[Items from a data source]
• • • • •
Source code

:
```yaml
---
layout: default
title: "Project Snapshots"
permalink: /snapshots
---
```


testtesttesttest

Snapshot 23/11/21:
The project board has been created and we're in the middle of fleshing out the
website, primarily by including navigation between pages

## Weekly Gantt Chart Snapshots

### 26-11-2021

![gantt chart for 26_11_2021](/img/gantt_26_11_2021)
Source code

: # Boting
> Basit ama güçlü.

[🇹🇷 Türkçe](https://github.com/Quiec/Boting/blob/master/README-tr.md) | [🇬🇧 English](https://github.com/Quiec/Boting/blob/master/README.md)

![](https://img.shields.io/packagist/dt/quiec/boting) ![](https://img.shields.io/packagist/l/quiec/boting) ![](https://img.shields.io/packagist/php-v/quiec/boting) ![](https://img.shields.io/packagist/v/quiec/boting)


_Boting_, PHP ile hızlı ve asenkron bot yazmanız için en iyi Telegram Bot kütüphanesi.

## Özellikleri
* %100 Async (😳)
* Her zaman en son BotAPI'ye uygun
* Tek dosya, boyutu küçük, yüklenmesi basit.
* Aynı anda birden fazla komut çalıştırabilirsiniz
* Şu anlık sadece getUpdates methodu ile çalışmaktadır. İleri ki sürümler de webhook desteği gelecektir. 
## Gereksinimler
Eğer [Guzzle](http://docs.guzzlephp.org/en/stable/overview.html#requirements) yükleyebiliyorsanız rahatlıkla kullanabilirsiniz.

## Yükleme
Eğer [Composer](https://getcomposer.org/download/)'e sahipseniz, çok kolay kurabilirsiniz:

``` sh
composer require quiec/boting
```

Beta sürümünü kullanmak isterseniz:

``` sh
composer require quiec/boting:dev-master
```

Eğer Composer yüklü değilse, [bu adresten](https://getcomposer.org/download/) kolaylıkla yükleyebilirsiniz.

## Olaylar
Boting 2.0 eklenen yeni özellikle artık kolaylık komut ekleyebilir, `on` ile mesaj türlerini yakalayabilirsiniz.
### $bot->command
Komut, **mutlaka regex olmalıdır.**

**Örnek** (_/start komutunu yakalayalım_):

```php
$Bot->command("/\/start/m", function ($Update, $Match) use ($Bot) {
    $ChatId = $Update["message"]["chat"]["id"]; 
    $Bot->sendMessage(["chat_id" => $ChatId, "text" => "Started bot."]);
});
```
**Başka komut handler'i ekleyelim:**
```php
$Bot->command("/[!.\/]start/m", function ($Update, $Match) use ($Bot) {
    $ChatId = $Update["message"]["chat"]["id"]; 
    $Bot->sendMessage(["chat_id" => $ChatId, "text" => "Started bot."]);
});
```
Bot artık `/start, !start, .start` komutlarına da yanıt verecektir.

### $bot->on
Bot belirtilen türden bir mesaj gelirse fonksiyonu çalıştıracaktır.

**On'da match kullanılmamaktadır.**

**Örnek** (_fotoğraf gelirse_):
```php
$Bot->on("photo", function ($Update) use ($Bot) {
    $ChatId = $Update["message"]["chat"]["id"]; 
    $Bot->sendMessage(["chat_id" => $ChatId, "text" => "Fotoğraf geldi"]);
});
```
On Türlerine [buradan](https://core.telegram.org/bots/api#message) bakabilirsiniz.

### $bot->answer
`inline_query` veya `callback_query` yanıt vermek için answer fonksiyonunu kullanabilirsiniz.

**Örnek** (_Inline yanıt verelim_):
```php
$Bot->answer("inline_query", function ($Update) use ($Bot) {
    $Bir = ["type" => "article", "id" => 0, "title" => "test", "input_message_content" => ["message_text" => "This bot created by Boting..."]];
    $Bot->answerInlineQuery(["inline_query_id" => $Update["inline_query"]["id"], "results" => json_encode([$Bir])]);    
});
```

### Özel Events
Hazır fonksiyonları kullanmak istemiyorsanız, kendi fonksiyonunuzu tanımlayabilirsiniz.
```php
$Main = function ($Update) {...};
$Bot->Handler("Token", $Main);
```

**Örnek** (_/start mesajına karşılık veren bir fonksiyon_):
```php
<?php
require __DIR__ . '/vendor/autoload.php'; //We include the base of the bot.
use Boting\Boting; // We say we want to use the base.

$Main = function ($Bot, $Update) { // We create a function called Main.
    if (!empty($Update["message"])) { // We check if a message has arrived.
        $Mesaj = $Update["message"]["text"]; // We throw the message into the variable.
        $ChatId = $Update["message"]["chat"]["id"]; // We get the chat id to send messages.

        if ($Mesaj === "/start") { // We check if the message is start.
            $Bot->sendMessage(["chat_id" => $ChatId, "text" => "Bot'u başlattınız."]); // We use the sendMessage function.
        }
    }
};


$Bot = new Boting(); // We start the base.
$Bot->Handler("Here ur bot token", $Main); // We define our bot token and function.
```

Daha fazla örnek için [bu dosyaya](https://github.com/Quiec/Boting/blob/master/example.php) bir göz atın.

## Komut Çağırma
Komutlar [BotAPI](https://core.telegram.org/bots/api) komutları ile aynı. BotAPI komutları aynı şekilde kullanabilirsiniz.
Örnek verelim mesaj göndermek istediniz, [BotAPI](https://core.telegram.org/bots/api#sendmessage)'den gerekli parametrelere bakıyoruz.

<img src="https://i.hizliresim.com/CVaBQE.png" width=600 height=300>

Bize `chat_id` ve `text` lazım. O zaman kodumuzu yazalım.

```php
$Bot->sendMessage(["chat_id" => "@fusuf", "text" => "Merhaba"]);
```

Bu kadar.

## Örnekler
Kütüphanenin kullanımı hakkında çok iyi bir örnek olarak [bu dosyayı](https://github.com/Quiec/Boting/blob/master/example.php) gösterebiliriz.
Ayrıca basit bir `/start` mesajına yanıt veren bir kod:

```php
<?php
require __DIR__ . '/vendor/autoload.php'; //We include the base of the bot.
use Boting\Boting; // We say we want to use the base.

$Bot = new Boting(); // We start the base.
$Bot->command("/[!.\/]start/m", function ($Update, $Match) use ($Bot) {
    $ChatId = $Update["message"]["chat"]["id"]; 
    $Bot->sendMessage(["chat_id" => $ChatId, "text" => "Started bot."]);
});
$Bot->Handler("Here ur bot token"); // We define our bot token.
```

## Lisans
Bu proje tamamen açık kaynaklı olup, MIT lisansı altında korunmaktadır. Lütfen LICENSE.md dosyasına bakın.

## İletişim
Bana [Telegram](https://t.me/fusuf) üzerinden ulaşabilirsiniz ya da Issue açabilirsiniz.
• • • • •
In the entries above, locate every line with the word "getcomposer" and copy it.

### Task result
Eğer [Composer](https://getcomposer.org/download/)'e sahipseniz, çok kolay kurabilirsiniz:
Eğer Composer yüklü değilse, [bu adresten](https://getcomposer.org/download/) kolaylıkla yükleyebilirsiniz.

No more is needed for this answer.